Every day of this week so far has felt like Friday but not actually been Friday and I would put money on tomorrow feeling like Friday as well. I don't mean that in the HOORAY IT'S FRIDAY sense but more in the I HAVE HAD ENOUGH AND I WANT TO GO HOME sense, which is a good way to feel at 9am on a Tuesday.
It hasn't been a great day for mental health, which is why there is a bottle of Johnny Walker sitting in the living room, and so on. I spent my morning feeling frustrated about having a long list of things that I should probably write in order to send them to X, Y, and Z in the hopes of getting someone to publish them whether they pay me or not (or, as I will now eternally think of it thanks to conversation with
glowering on Sunday, "Literally robbing the wallets of bakers"), because all the things I kind of vaguely want to write for this stuff are not the kind of things which are indulgently fun to write.

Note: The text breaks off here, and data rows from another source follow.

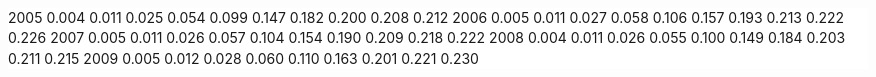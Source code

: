   </tr>
  <tr>
   <td style="text-align:left;"> 2005 </td>
   <td style="text-align:right;"> 0.004 </td>
   <td style="text-align:right;"> 0.011 </td>
   <td style="text-align:right;"> 0.025 </td>
   <td style="text-align:right;"> 0.054 </td>
   <td style="text-align:right;"> 0.099 </td>
   <td style="text-align:right;"> 0.147 </td>
   <td style="text-align:right;"> 0.182 </td>
   <td style="text-align:right;"> 0.200 </td>
   <td style="text-align:right;"> 0.208 </td>
   <td style="text-align:right;"> 0.212 </td>
  </tr>
  <tr>
   <td style="text-align:left;"> 2006 </td>
   <td style="text-align:right;"> 0.005 </td>
   <td style="text-align:right;"> 0.011 </td>
   <td style="text-align:right;"> 0.027 </td>
   <td style="text-align:right;"> 0.058 </td>
   <td style="text-align:right;"> 0.106 </td>
   <td style="text-align:right;"> 0.157 </td>
   <td style="text-align:right;"> 0.193 </td>
   <td style="text-align:right;"> 0.213 </td>
   <td style="text-align:right;"> 0.222 </td>
   <td style="text-align:right;"> 0.226 </td>
  </tr>
  <tr>
   <td style="text-align:left;"> 2007 </td>
   <td style="text-align:right;"> 0.005 </td>
   <td style="text-align:right;"> 0.011 </td>
   <td style="text-align:right;"> 0.026 </td>
   <td style="text-align:right;"> 0.057 </td>
   <td style="text-align:right;"> 0.104 </td>
   <td style="text-align:right;"> 0.154 </td>
   <td style="text-align:right;"> 0.190 </td>
   <td style="text-align:right;"> 0.209 </td>
   <td style="text-align:right;"> 0.218 </td>
   <td style="text-align:right;"> 0.222 </td>
  </tr>
  <tr>
   <td style="text-align:left;"> 2008 </td>
   <td style="text-align:right;"> 0.004 </td>
   <td style="text-align:right;"> 0.011 </td>
   <td style="text-align:right;"> 0.026 </td>
   <td style="text-align:right;"> 0.055 </td>
   <td style="text-align:right;"> 0.100 </td>
   <td style="text-align:right;"> 0.149 </td>
   <td style="text-align:right;"> 0.184 </td>
   <td style="text-align:right;"> 0.203 </td>
   <td style="text-align:right;"> 0.211 </td>
   <td style="text-align:right;"> 0.215 </td>
  </tr>
  <tr>
   <td style="text-align:left;"> 2009 </td>
   <td style="text-align:right;"> 0.005 </td>
   <td style="text-align:right;"> 0.012 </td>
   <td style="text-align:right;"> 0.028 </td>
   <td style="text-align:right;"> 0.060 </td>
   <td style="text-align:right;"> 0.110 </td>
   <td style="text-align:right;"> 0.163 </td>
   <td style="text-align:right;"> 0.201 </td>
   <td style="text-align:right;"> 0.221 </td>
   <td style="text-align:right;"> 0.230 </td>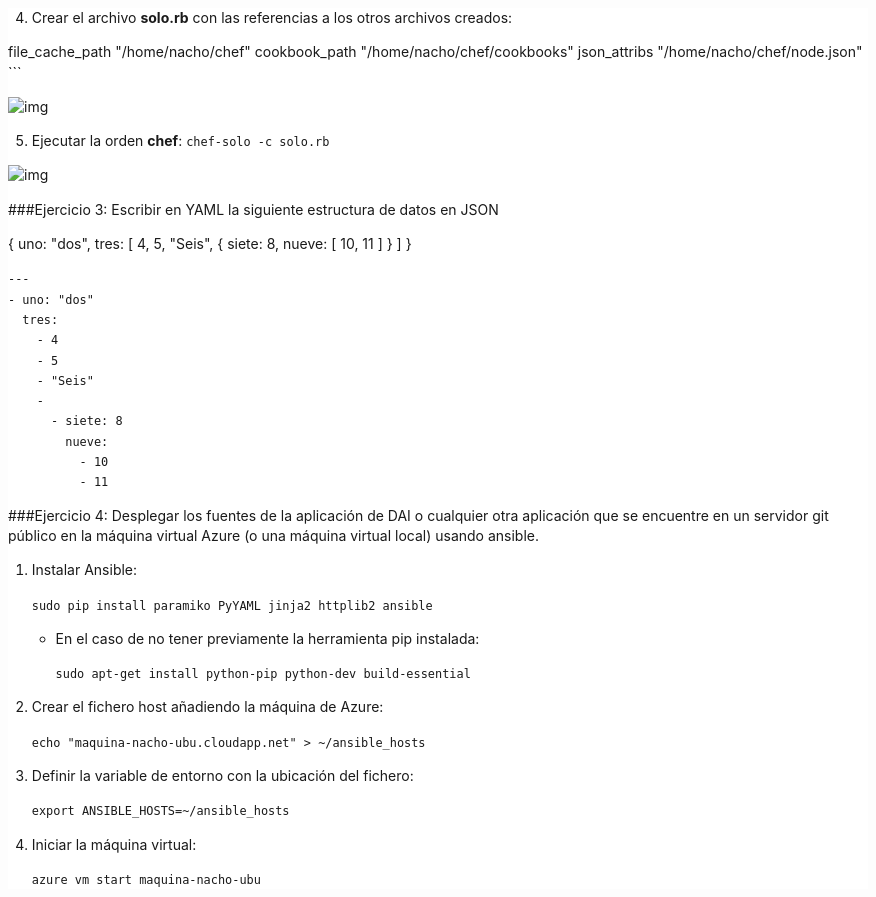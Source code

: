 4. Crear el archivo **solo.rb** con las referencias a los otros archivos creados:

	```
file_cache_path "/home/nacho/chef" 
cookbook_path "/home/nacho/chef/cookbooks" 
json_attribs "/home/nacho/chef/node.json" 
	```

![img](https://github.com/nachobit/ETSIIT/blob/master/backup/IV1516/ejercicios/tema6/chef1.png)

5. Ejecutar la orden **chef**:
	```chef-solo -c solo.rb ```

![img](https://github.com/nachobit/ETSIIT/blob/master/backup/IV1516/ejercicios/tema6/chef2.png)



###Ejercicio 3: Escribir en YAML la siguiente estructura de datos en JSON


{ uno: "dos", tres: [ 4, 5, "Seis", { siete: 8, nueve: [ 10, 11 ] } ] }

```
--- 
- uno: "dos" 
  tres: 
    - 4 
    - 5 
    - "Seis" 
    - 
      - siete: 8 
        nueve: 
          - 10 
          - 11 
```


###Ejercicio 4: Desplegar los fuentes de la aplicación de DAI o cualquier otra aplicación que se encuentre en un servidor git público en la máquina virtual Azure (o una máquina virtual local) usando ansible.


 1. Instalar Ansible:

	``` sudo pip install paramiko PyYAML jinja2 httplib2 ansible ```
	
	* En el caso de no tener previamente la herramienta pip instalada:
	
		```sudo apt-get install python-pip python-dev build-essential ```
	
 2. Crear el fichero host añadiendo la máquina de Azure:

	```echo "maquina-nacho-ubu.cloudapp.net" > ~/ansible_hosts```

 3. Definir la variable de entorno con la ubicación del fichero:

	```export ANSIBLE_HOSTS=~/ansible_hosts```
	
 4. Iniciar la máquina virtual:

	```azure vm start maquina-nacho-ubu```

And while I enjoy writing things which are ostensibly "stuff people will read", the bland, bald truth is that people are actually more likely to read the shit that I fire out of my Id at four in the morning while shouting OH MY GOD WHAT IS WRONG WITH ME. People read 50 Shades of Grey, not A Charming Vignette About The Nature of Creation And What Makes Someone Human, but people - magazines, certainly - who are not porn publishers do not publish 50 Shades of Grey. They don't publish Charming Vignette either. In fact as far as I can work out the chinstroky ones will publish nothing that isn't a middle-aged university lecturer having an affair and some Thots, the Chat! Rape! Trauma! ones will want something inspirational that ends with A Woman Married, Smiling And Happy Having Survived Her Ordeal (and I loathe writing happy endings, especially the kind that will pass for happy for everyone), and fuck knows what Sci Fi magazines want but it's pretty much not going to be anything I enjoy writing even though I have a fair few ideas in that area that just need me to concentrate for 5000 words.

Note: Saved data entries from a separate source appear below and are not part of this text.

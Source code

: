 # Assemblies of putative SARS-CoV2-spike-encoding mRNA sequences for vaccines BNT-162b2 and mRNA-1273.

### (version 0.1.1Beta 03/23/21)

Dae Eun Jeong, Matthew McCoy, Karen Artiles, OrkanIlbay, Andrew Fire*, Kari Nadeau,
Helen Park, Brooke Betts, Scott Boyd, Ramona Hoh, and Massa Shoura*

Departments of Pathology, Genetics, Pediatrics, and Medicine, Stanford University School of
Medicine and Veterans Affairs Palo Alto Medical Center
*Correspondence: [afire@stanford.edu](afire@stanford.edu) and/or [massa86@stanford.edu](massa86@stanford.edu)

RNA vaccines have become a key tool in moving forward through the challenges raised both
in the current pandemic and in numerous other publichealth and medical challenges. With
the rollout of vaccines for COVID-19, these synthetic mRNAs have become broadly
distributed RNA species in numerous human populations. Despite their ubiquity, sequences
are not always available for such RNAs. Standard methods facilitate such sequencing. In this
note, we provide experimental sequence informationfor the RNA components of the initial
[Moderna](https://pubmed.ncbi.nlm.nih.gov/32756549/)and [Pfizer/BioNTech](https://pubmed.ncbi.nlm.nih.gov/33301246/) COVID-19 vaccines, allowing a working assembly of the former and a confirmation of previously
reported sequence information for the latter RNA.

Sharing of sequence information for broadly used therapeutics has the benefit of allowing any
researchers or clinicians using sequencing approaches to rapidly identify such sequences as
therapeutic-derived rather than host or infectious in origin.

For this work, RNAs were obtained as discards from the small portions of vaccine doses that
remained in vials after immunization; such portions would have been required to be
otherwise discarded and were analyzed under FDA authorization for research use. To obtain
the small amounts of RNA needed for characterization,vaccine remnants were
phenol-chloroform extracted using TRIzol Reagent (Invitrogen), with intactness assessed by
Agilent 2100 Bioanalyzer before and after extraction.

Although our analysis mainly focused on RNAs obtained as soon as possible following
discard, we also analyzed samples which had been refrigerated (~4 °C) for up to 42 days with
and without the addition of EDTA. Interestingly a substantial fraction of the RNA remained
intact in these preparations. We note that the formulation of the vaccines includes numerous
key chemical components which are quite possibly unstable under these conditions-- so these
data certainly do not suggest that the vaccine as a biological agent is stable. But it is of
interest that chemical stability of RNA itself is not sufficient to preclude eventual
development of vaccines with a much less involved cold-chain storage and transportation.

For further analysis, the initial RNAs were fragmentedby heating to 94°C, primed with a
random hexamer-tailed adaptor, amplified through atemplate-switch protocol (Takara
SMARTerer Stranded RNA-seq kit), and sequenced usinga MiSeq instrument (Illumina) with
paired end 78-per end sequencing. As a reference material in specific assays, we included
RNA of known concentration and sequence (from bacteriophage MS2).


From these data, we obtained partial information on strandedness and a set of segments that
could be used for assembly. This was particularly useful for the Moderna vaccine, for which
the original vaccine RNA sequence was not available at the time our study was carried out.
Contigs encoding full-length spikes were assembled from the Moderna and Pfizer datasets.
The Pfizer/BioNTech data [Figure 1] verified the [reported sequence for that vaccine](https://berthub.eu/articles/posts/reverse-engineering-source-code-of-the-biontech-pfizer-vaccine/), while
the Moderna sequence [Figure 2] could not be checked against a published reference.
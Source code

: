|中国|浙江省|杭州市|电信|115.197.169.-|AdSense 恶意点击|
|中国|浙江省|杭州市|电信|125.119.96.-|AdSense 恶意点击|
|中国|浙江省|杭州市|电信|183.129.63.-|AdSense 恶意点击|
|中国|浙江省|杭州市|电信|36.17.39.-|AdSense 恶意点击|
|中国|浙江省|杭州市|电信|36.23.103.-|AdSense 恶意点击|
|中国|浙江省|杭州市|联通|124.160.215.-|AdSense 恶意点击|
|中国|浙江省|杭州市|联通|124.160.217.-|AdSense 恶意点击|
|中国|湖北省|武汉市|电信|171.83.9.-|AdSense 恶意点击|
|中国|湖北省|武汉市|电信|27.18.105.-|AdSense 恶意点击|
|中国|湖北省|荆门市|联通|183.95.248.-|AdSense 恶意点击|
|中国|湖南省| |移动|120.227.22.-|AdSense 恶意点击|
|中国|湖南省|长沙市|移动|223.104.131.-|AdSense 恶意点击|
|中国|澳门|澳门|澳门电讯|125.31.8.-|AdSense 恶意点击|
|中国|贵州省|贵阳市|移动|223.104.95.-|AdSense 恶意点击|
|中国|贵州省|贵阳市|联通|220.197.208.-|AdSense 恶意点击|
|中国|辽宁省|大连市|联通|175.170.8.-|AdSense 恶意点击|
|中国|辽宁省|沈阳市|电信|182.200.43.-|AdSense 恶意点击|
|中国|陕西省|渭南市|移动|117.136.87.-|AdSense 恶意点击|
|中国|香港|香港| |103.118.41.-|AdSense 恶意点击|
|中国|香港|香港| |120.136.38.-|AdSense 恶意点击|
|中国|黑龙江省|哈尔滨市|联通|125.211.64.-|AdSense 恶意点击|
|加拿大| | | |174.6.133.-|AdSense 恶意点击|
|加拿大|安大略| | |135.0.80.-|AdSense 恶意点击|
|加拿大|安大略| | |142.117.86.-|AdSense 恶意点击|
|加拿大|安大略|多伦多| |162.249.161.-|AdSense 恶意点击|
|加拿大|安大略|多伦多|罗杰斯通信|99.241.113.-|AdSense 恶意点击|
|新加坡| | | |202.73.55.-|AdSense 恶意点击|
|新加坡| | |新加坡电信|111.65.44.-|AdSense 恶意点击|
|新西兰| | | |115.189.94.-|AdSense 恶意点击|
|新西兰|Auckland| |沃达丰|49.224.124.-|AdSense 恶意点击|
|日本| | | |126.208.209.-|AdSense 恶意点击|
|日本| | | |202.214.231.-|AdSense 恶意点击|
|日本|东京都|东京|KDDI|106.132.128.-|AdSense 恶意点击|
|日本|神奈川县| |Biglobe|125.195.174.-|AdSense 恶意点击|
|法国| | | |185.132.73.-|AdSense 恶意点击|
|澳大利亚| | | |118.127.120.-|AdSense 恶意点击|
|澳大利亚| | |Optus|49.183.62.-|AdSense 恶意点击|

Really I just feel enormously sulky that I can't perch atop my ivory tower, vomit out banter and tortureporn and occasional gays kissing of all the gay persuasions including lady, chap, and other, and have people praise me with coins. Very very childish. But I would like to actually ENJOY what I'm doing, you know? To immerse myself in it for a while and not feel as if I am doing everything with an eye on a too-broad invisible audience (one which is potentially more judgemental than any real life audience actually is...).
Related, I suspect, to the whinge from last night about how I make jewellery that appeals to me and then have to hope like mad that someone has the same taste that I do (every time I venture into making jewellery that I think other people will like but that I don't like, it doesn't sell).